NPD’s Morning MealScape study asked the question: “Why did you eat or drink what you did this morning?”
Men 18 years and older reported they are seeking to save money and watch their diet for things they’re trying to avoid, while women of that age most often cited losing weight.
The study, which dives into the morning meal and snack occasions and marries the attitudinal with behavioral motivations to reveal the “whys” behind morning selections, also found that for kids under 13, it’s all about having something they like.
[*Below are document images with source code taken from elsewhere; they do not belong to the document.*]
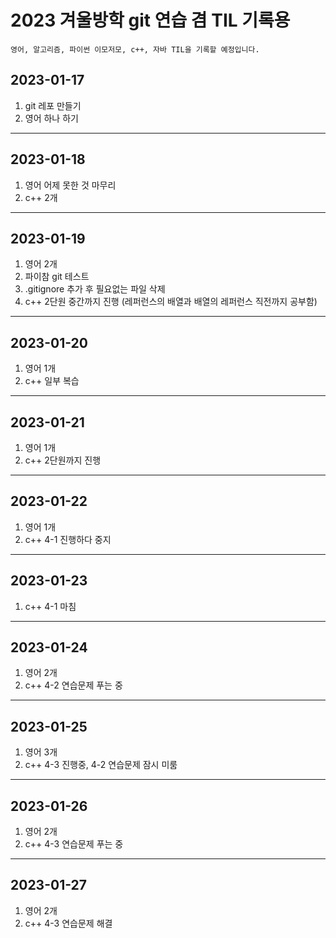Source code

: 2023 겨울방학 git 연습 겸 TIL 기록용
======================================

	영어, 알고리즘, 파이썬 이모저모, c++, 자바 TIL을 기록할 예정입니다.

## 2023-01-17

1. git 레포 만들기
2. 영어 하나 하기
------------------------------

## 2023-01-18

1. 영어 어제 못한 것 마무리
2. c++ 2개
-----------------------------

## 2023-01-19

1. 영어 2개
2. 파이참 git 테스트
3. .gitignore 추가 후 필요없는 파일 삭제
4. c++ 2단원 중간까지 진행 (레퍼런스의 배열과 배열의 레퍼런스 직전까지 공부함)
------------------------------

## 2023-01-20

1. 영어 1개
2. c++ 일부 복습
----------------------------

## 2023-01-21

1. 영어 1개
2. c++ 2단원까지 진행
----------------------------

## 2023-01-22

1. 영어 1개
2. c++ 4-1 진행하다 중지
----------------------------

## 2023-01-23

1. c++ 4-1 마침
----------------------------

## 2023-01-24

1. 영어 2개
2. c++ 4-2 연습문제 푸는 중
----------------------------

## 2023-01-25

1. 영어 3개
2. c++ 4-3 진행중, 4-2 연습문제 잠시 미룸

----------------------------

## 2023-01-26

1. 영어 2개
2. c++ 4-3 연습문제 푸는 중
----------------------------

## 2023-01-27

1. 영어 2개
2. c++ 4-3 연습문제 해결
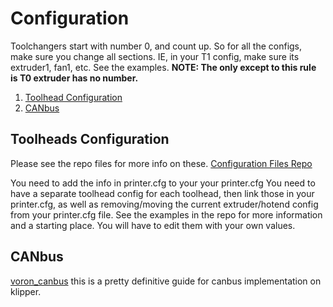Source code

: # Configuration

Toolchangers start with number 0, and count up. So for all the configs, make sure you change all sections. IE, in your T1 config, make sure its extruder1, fan1, etc. See the examples.  **NOTE: The only except to this rule is T0 extruder has no number.**

1. [Toolhead Configuration](#toolheads-configuration)
2. [CANbus](#canbus)

## Toolheads Configuration

Please see the repo files for more info on these. [Configuration Files Repo](https://github.com/Hellsparks/StealthChanger/blob/main/Klipper)

You need to add the info in printer.cfg to your your printer.cfg
You need to have a separate toolhead config for each toolhead, then link those in your printer.cfg, as well as removing/moving the current extruder/hotend config from your printer.cfg file. See the examples in the repo for more information and a starting place. You will have to edit them with your own values.


## CANbus

[voron_canbus](https://github.com/Esoterical/voron_canbus) this is a pretty definitive guide for canbus implementation on klipper.
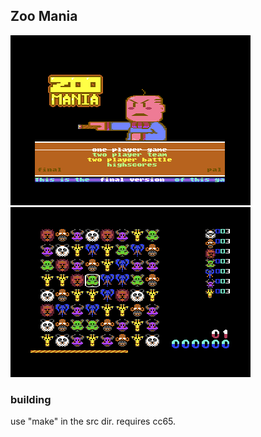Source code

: 
## Zoo Mania

![screenshot](img/title.png)
![screenshot](img/game.png)

### building

use "make" in the src dir. requires cc65.

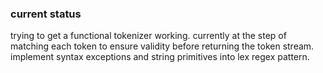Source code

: ### current status
trying to get a functional tokenizer working. currently at the step of matching each token to ensure validity before
returning the token stream. implement syntax exceptions and string primitives into lex regex pattern.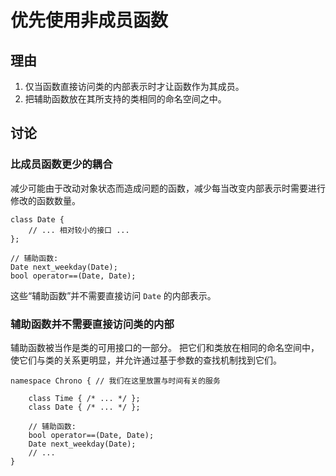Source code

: <h1>优先使用非成员函数</h1>

<h2>理由</h2>

1. 仅当函数直接访问类的内部表示时才让函数作为其成员。
2. 把辅助函数放在其所支持的类相同的命名空间之中。

<h2>讨论</h2>
<h3>比成员函数更少的耦合</h3>

减少可能由于改动对象状态而造成问题的函数，减少每当改变内部表示时需要进行修改的函数数量。

    class Date {
        // ... 相对较小的接口 ...
    };

    // 辅助函数:
    Date next_weekday(Date);
    bool operator==(Date, Date);

这些“辅助函数”并不需要直接访问 `Date` 的内部表示。

<h3>辅助函数并不需要直接访问类的内部</h3>

辅助函数被当作是类的可用接口的一部分。 把它们和类放在相同的命名空间中，使它们与类的关系更明显，并允许通过基于参数的查找机制找到它们。

    namespace Chrono { // 我们在这里放置与时间有关的服务

        class Time { /* ... */ };
        class Date { /* ... */ };

        // 辅助函数:
        bool operator==(Date, Date);
        Date next_weekday(Date);
        // ...
    }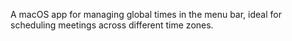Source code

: A macOS app for managing global times in the menu bar, ideal for scheduling meetings across different time zones.
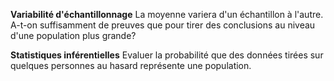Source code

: 
**Variabilité d'échantillonnage**
	La moyenne variera d'un échantillon à l'autre.
	A-t-on suffisamment de preuves que pour tirer des conclusions au niveau d'une population plus grande?


**Statistiques inférentielles**
	Evaluer la probabilité que des données tirées sur quelques personnes au hasard représente une population.











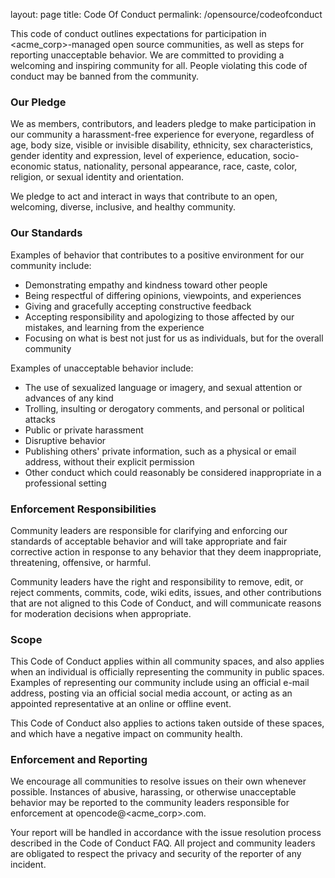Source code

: layout: page
title: Code Of Conduct
permalink: /opensource/codeofconduct

This code of conduct outlines expectations for participation in <acme_corp>-managed open source communities, as well as steps for reporting unacceptable behavior. We are committed to providing a welcoming and inspiring community for all. People violating this code of conduct may be banned from the community.

### Our Pledge

We as members, contributors, and leaders pledge to make participation in our community a harassment-free experience for everyone, regardless of age, body size, visible or invisible disability, ethnicity, sex characteristics, gender identity and expression, level of experience, education, socio-economic status, nationality, personal appearance, race, caste, color, religion, or sexual identity and orientation.

We pledge to act and interact in ways that contribute to an open, welcoming, diverse, inclusive, and healthy community.

### Our Standards

Examples of behavior that contributes to a positive environment for our community include:

-   Demonstrating empathy and kindness toward other people
-   Being respectful of differing opinions, viewpoints, and experiences
-   Giving and gracefully accepting constructive feedback
-   Accepting responsibility and apologizing to those affected by our mistakes, and learning from the experience
-   Focusing on what is best not just for us as individuals, but for the overall community

Examples of unacceptable behavior include:

-   The use of sexualized language or imagery, and sexual attention or advances of any kind
-   Trolling, insulting or derogatory comments, and personal or political attacks
-   Public or private harassment
-   Disruptive behavior
-   Publishing others' private information, such as a physical or email address, without their explicit permission
-   Other conduct which could reasonably be considered inappropriate in a professional setting

### Enforcement Responsibilities

Community leaders are responsible for clarifying and enforcing our standards of acceptable behavior and will take appropriate and fair corrective action in response to any behavior that they deem inappropriate, threatening, offensive, or harmful.

Community leaders have the right and responsibility to remove, edit, or reject comments, commits, code, wiki edits, issues, and other contributions that are not aligned to this Code of Conduct, and will communicate reasons for moderation decisions when appropriate.

### Scope

This Code of Conduct applies within all community spaces, and also applies when an individual is officially representing the community in public spaces. Examples of representing our community include using an official e-mail address, posting via an official social media account, or acting as an appointed representative at an online or offline event.

This Code of Conduct also applies to actions taken outside of these spaces, and which have a negative impact on community health.

### Enforcement and Reporting

We encourage all communities to resolve issues on their own whenever possible. Instances of abusive, harassing, or otherwise unacceptable behavior may be reported to the community leaders responsible for enforcement at opencode@<acme_corp>.com.

Your report will be handled in accordance with the issue resolution process described in the Code of Conduct FAQ. All project and community leaders are obligated to respect the privacy and security of the reporter of any incident.

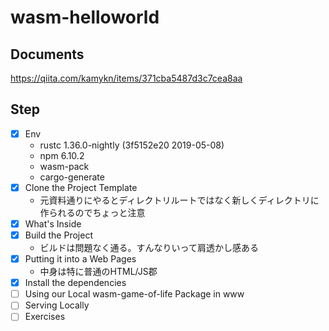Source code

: # wasm-helloworld

## Documents

https://qiita.com/kamykn/items/371cba5487d3c7cea8aa

## Step

- [x] Env
  - rustc 1.36.0-nightly (3f5152e20 2019-05-08)
  - npm 6.10.2
  - wasm-pack
  - cargo-generate
- [x] Clone the Project Template
  - 元資料通りにやるとディレクトリルートではなく新しくディレクトリに作られるのでちょっと注意
- [x] What's Inside
- [x] Build the Project
  - ビルドは問題なく通る。すんなりいって肩透かし感ある
- [x] Putting it into a Web Pages
  - 中身は特に普通のHTML/JS郡
- [x] Install the dependencies
- [ ] Using our Local wasm-game-of-life Package in www
- [ ] Serving Locally
- [ ] Exercises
The same is true for teens, although foods that look good have more importance with this age group.
“Food manufacturers interested in connecting their products with consumers in the morning should align product benefits with consumer needs,” said study author Dori Hickey, NPD’s director of product development. “Understanding the why behind food and beverage selections provides the knowledge to message to your consumer targets in a way that resonates with their individual motivations.”
The most-consumed morning meal food choices — despite age and gender — are cold cereal and fruit, respectively, but the choices after these two items vary by age group and gender, according to NPD’s National Eating Trends, which continually tracks all aspects of U.S. consumers’ eating behaviors. Scrambled eggs are next on the list for kids, while males 18 years and older choose a banana, and females age 18 and up opt for hot cereal. Many of the same foods are selected by the gender and age groups, but rank differently in terms of most frequently consumed, according to the research.
“The morning meal is a growing but fragmented meal occasion,” Hickey said. “For food manufacturers and retailers to operate successfully in this meal space, they need to understand the ‘why’ behind consumers’ morning meal behaviors.”
NPD’s Morning MealScape study included 27,179 participants, both adults and children (parents answered on behalf of their children, aged two to five).